### Task to complete
Reproduce verbatim the lines of the material below, starting at the line with "berbicara dengan program-program" and ending at the line with "akan melakukannya melalui", both inclusive; skip the rest.

### Recorded data
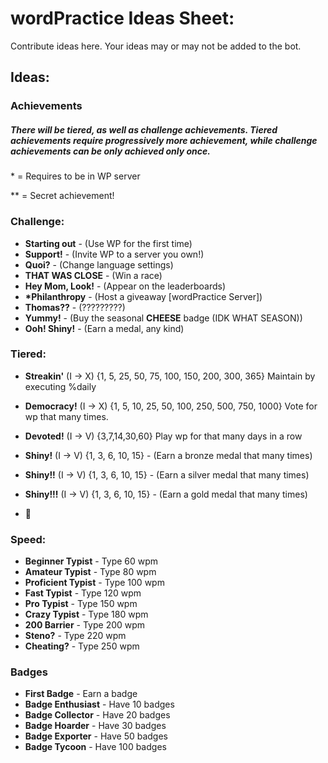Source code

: # wordPractice Ideas Sheet:

Contribute ideas here. Your ideas may or may not be added to the bot.

## Ideas:

### Achievements

##### There will be tiered, as well as challenge achievements. Tiered achievements require progressively more achievement, while challenge achievements can be only achieved only once.

\* = Requires to be in WP server

\*\* = Secret achievement!

### Challenge:

-   **Starting out** - (Use WP for the first time)
-   **Support!** - (Invite WP to a server you own!)
-   **Quoi?** - (Change language settings)
-   **THAT WAS CLOSE** - (Win a race)
-   **Hey Mom, Look!** - (Appear on the leaderboards)
-   **\*Philanthropy** - (Host a giveaway [wordPractice Server])
-   **Thomas??** - (?????????)
-   **Yummy!** - (Buy the seasonal **CHEESE** badge (IDK WHAT SEASON))
-   **Ooh! Shiny!** - (Earn a medal, any kind)


### Tiered:

-   **Streakin'** (I -> X) {1, 5, 25, 50, 75, 100, 150, 200, 300, 365} Maintain by executing %daily
-   **Democracy!** (I -> X) {1, 5, 10, 25, 50, 100, 250, 500, 750, 1000} Vote for wp that many times.
-   **Devoted!** (I -> V) {3,7,14,30,60} Play wp for that many days in a row

-   **Shiny!** (I -> V) {1, 3, 6, 10, 15} - (Earn a bronze medal that many times)
-   **Shiny!!** (I -> V) {1, 3, 6, 10, 15} - (Earn a silver medal that many times)
-   **Shiny!!!** (I -> V) {1, 3, 6, 10, 15} - (Earn a gold medal that many times)
-   **🤑**
### Speed:

-   **Beginner Typist** - Type 60 wpm
-   **Amateur Typist** - Type 80 wpm
-   **Proficient Typist** - Type 100 wpm
-   **Fast Typist** - Type 120 wpm
-   **Pro Typist** - Type 150 wpm
-   **Crazy Typist** - Type 180 wpm
-   **200 Barrier** - Type 200 wpm
-   **Steno?** - Type 220 wpm
-   **Cheating?** - Type 250 wpm

### Badges

-   **First Badge** - Earn a badge
-   **Badge Enthusiast** - Have 10 badges
-   **Badge Collector** - Have 20 badges
-   **Badge Hoarder** - Have 30 badges
-   **Badge Exporter** - Have 50 badges
-   **Badge Tycoon** - Have 100 badges

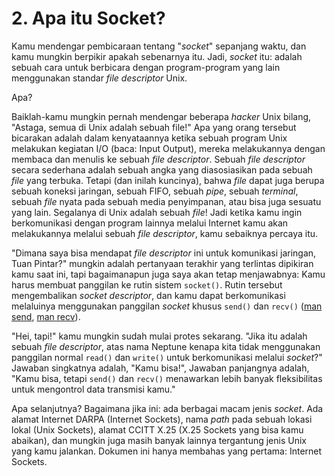 # 2. Apa itu Socket?

Kamu mendengar pembicaraan tentang "_socket_" sepanjang waktu, dan kamu mungkin
berpikir apakah sebenarnya itu. Jadi, _socket_ itu: adalah sebuah cara untuk
berbicara dengan program-program yang lain menggunakan standar _file descriptor_
Unix.

Apa?

Baiklah-kamu mungkin pernah mendengar beberapa _hacker_ Unix bilang, "Astaga,
semua di Unix adalah sebuah file!" Apa yang orang tersebut bicarakan adalah
dalam kenyataannya ketika sebuah program Unix melakukan kegiatan I/O (baca:
Input Output), mereka melakukannya dengan membaca dan menulis ke sebuah _file
descriptor_. Sebuah _file descriptor_ secara sederhana adalah sebuah angka yang
diasosiasikan pada sebuah _file_ yang terbuka. Tetapi (dan inilah kuncinya),
bahwa _file_ dapat juga berupa sebuah koneksi jaringan, sebuah FIFO, sebuah
_pipe_, sebuah _terminal_, sebuah _file_ nyata pada sebuah media penyimpanan,
atau bisa juga sesuatu yang lain. Segalanya di Unix adalah sebuah _file_! Jadi
ketika kamu ingin berkomunikasi dengan program lainnya melalui Internet kamu
akan melakukannya melalui sebuah _file descriptor_, kamu sebaiknya percaya itu.

"Dimana saya bisa mendapat _file descriptor_ ini untuk komunikasi jaringan,
Tuan Pintar?" mungkin adalah pertanyaan terakhir yang terlintas dipikiran
kamu saat ini, tapi bagaimanapun juga saya akan tetap menjawabnya: Kamu harus
membuat panggilan ke rutin sistem `socket()`. Rutin tersebut mengembalikan
_socket descriptor_, dan kamu dapat berkomunikasi melaluinya menggunakan
panggilan _socket_ khusus `send()` dan `recv()`
([man send](http://beej.us/guide/bgnet/output/html/multipage/sendman.html),
[man recv](http://beej.us/guide/bgnet/output/html/multipage/recvman.html)).

"Hei, tapi!" kamu mungkin sudah mulai protes sekarang. "Jika itu adalah sebuah
_file descriptor_, atas nama Neptune kenapa kita tidak menggunakan panggilan
normal `read()` dan `write()` untuk berkomunikasi melalui _socket_?" Jawaban
singkatnya adalah, "Kamu bisa!", Jawaban panjangnya adalah, "Kamu bisa, tetapi
`send()` dan `recv()` menawarkan lebih banyak fleksibilitas untuk mengontrol
data transmisi kamu."

Apa selanjutnya? Bagaimana jika ini: ada berbagai macam jenis _socket_. Ada
alamat Internet DARPA (Internet Sockets), nama _path_ pada sebuah lokasi lokal
(Unix Sockets), alamat CCITT X.25 (X.25 Sockets yang bisa kamu abaikan), dan
mungkin juga masih banyak lainnya tergantung jenis Unix yang kamu jalankan.
Dokumen ini hanya membahas yang pertama: Internet Sockets.
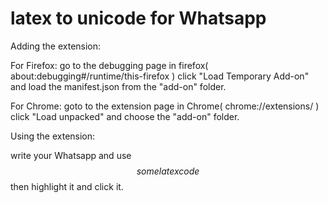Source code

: # latex to unicode for Whatsapp

Adding the extension:

For Firefox:
go to the debugging page in firefox( about:debugging#/runtime/this-firefox )
click "Load Temporary Add-on" and load the manifest.json from the "add-on" folder.


For Chrome:
goto to the extension page in Chrome( chrome://extensions/ )
click "Load unpacked" and choose the "add-on" folder.

Using the extension:

write your Whatsapp and use $$some latex code$$ then highlight it and click it.
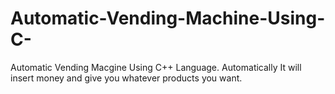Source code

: # Automatic-Vending-Machine-Using-C-
Automatic Vending Macgine Using C++ Language. Automatically It will insert money and give you whatever products you want. 

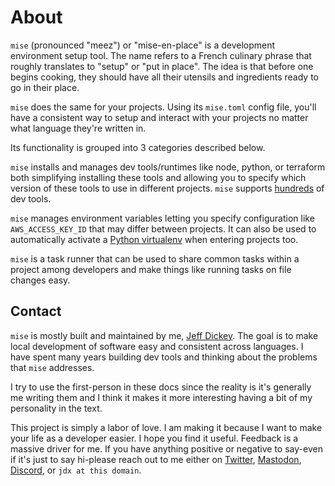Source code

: # About

`mise` (pronounced "meez") or "mise-en-place" is a development environment setup tool. The name refers to a French
culinary phrase that roughly translates to "setup" or "put in place". The idea is that before one begins cooking, they
should have all their utensils and ingredients ready to go in their place.

`mise` does the same for your projects. Using its `mise.toml` config file, you'll have a consistent way to setup and
interact with your projects no matter what language they're written in.

Its functionality is grouped into 3 categories described below.

`mise` installs and manages dev tools/runtimes like node, python, or terraform both simplifying installing these tools
and allowing you to specify which version of these tools to use in different projects. `mise` supports
[hundreds](/plugins.md) of dev tools.

`mise` manages environment variables letting you specify configuration like `AWS_ACCESS_KEY_ID` that may differ between
projects. It can also be used to automatically activate a [Python virtualenv](/lang/python) when entering projects too.

`mise` is a task runner that can be used to share common tasks within a project among developers and make things like
running tasks on file changes easy.

## Contact

`mise` is mostly built and maintained by me, [Jeff Dickey](https://jdx.dev). The goal is to make local development of
software easy and consistent across languages. I have spent many years building dev tools and thinking about the
problems that `mise` addresses.

I try to use the first-person in these docs since the reality is it's generally me writing them and I think it makes it
more interesting having a bit of my personality in the text.

This project is simply a labor of love. I am making it because I want to make your life as a developer easier. I hope
you find it useful. Feedback is a massive driver for me. If you have anything positive or negative to say-even if it's
just to say hi-please reach out to me either on [Twitter](https://twitter.com/jdxcode),
[Mastodon](https://fosstodon.org/@jdx), [Discord](https://discord.gg/UBa7pJUN7Z), or `jdx at this domain`.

### Task result
berbicara dengan program-program yang lain menggunakan standar _file descriptor_
Unix.

Apa?

Baiklah-kamu mungkin pernah mendengar beberapa _hacker_ Unix bilang, "Astaga,
semua di Unix adalah sebuah file!" Apa yang orang tersebut bicarakan adalah
dalam kenyataannya ketika sebuah program Unix melakukan kegiatan I/O (baca:
Input Output), mereka melakukannya dengan membaca dan menulis ke sebuah _file
descriptor_. Sebuah _file descriptor_ secara sederhana adalah sebuah angka yang
diasosiasikan pada sebuah _file_ yang terbuka. Tetapi (dan inilah kuncinya),
bahwa _file_ dapat juga berupa sebuah koneksi jaringan, sebuah FIFO, sebuah
_pipe_, sebuah _terminal_, sebuah _file_ nyata pada sebuah media penyimpanan,
atau bisa juga sesuatu yang lain. Segalanya di Unix adalah sebuah _file_! Jadi
ketika kamu ingin berkomunikasi dengan program lainnya melalui Internet kamu
akan melakukannya melalui sebuah _file descriptor_, kamu sebaiknya percaya itu.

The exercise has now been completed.